Il se mit en campagne, et après avoir couru bien loin de tous les côtés, enfin il entra dans le
chemin où marchaient ces pauvres enfants, qui n'étaient plus qu'à cent pas du logis de leur
père. Ils virent l'Ogre qui allait de montagne en montagne, et qui traversait des rivières aussi
aisément qu'il aurait fait le moindre ruisseau. (.)

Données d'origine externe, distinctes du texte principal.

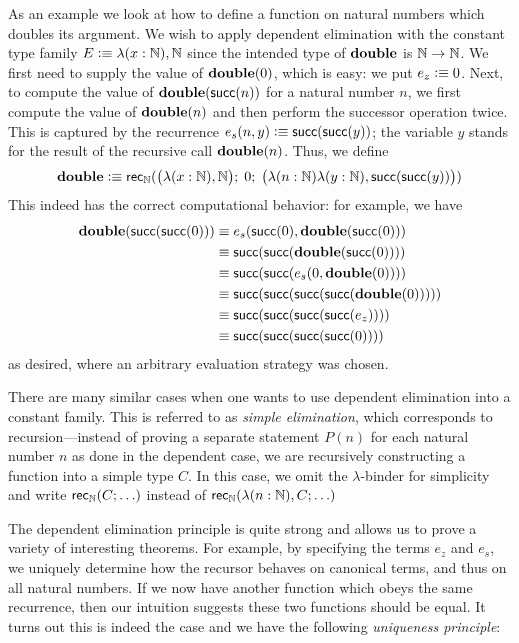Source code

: As an example we look at how to define a function on natural numbers which doubles its argument. We wish to apply dependent elimination with the constant type family $E \vcentcolon\equiv \lambda(x : \mathbb{N}), \mathbb{N}$ since the intended type of $\mathbf{double}$ is $\mathbb{N} \to \mathbb{N}$. We first need to supply the value of $\mathbf{double}(0)$, which is easy: we put $e_z \vcentcolon\equiv 0$. Next, to compute the value of $\mathbf{double}(\mathsf{succ}(n))$ for a natural number $n$, we first compute the value of $\mathbf{double}(n)$ and then perform the successor operation twice. This is captured by the recurrence $e_s(n,y) \vcentcolon\equiv \mathsf{succ}(\mathsf{succ}(y))$; the variable $y$ stands for the result of the recursive call $\mathbf{double}(n)$. Thus, we define
\[ \mathbf{double} \vcentcolon\equiv \mathsf{rec}_{\mathbb{N}}(\big(\lambda(x :\mathbb{N}), \mathbb{N}\big); \; 0; \;  \big(\lambda(n: \mathbb{N}) \lambda (y:\mathbb{N}), \mathsf{succ}(\mathsf{succ}(y))\big)) \]
This indeed has the correct computational behavior: for example, we have 
\begin{align*}
\mathbf{double}(\mathsf{succ}(\mathsf{succ}(0))) & \equiv e_s(\mathsf{succ}(0), \mathbf{double}(\mathsf{succ}(0))) \\
                 & \equiv \mathsf{succ}(\mathsf{succ}(\mathbf{double}(\mathsf{succ}(0)))) \\
                 & \equiv \mathsf{succ}(\mathsf{succ}(e_s(0,\mathbf{double}(0)))) \\
                 & \equiv \mathsf{succ}(\mathsf{succ}(\mathsf{succ}(\mathsf{succ}(\mathbf{double}(0))))) \\
                 & \equiv \mathsf{succ}(\mathsf{succ}(\mathsf{succ}(\mathsf{succ}(e_z)))) \\
                 & \equiv \mathsf{succ}(\mathsf{succ}(\mathsf{succ}(\mathsf{succ}(0))))
\end{align*}
as desired, where an arbitrary evaluation strategy was chosen.

There are many similar cases when one wants to use dependent elimination into a constant family.
This is referred to as \emph{simple elimination}, which corresponds to recursion---instead of proving a separate statement $P(n)$ for each natural number $n$ as done in the dependent case, we are recursively constructing a function into a simple type $C$. In this case, we omit the $\lambda$-binder for simplicity and write $\mathsf{rec}_{\mathbb{N}}(C; \ldots)$ instead of $\mathsf{rec}_{\mathbb{N}}(\lambda (n : \mathbb{N}), C; \ldots)$

The dependent elimination principle is quite strong and allows us to prove a variety of interesting theorems. For example, by specifying the terms $e_z$ and $e_s$, we  uniquely determine how the recursor behaves on canonical terms, and thus on all natural numbers. If we now have another function which obeys the same recurrence, then our intuition suggests these two functions should be equal. It turns out this is indeed the case and we have the following \emph{uniqueness principle}:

Le petit Poucet, s'étant approché de l'Ogre endormi, lui tira doucement ses bottes, et les mit
aussitôt. Les bottes étaient fort grandes et fort larges ; mais, comme elles étaient fées, elles
avaient le don de s'agrandir et de se rapetisser selon la jambe de celui qui les chaussait; de
sorte qu'elles se trouvèrent aussi justes à ses pieds et à ses jambes que si elles eussent été
faites pour lui. (.)
Le petit Poucet, étant donc chargé de toutes les richesses de l'Ogre, s'en revint au logis de son
père, où il fut reçu avec bien de la joie. Il y a bien des gens qui ne demeurent pas d'accord de
cette dernière circonstance, et qui prétendent que le petit Poucet n'a jamais fait ce vol à l'Ogre;
qu'à la vérité il n'avait pas fait conscience de lui prendre ses bottes de sept lieues, parce qu'il
ne s'en servait que pour courir après les petits enfants. Ces gens là assurent le savoir de bonne
part, et même pour avoir bu et mangé dans la maison du bûcheron. (.)
Moralité
On ne s'afflige point d'avoir beaucoup d'enfants,
Quand ils sont tous beaux, bien faits et bien grands,
Et d'un extérieur qui brille;
Mais si l'un d'eux est faible, ou ne dit mot,
On le méprise, on le raille, on le pille :
Quelquefois, cependant, c'est ce petit marmot
Qui fera le bonheur de toute la famille.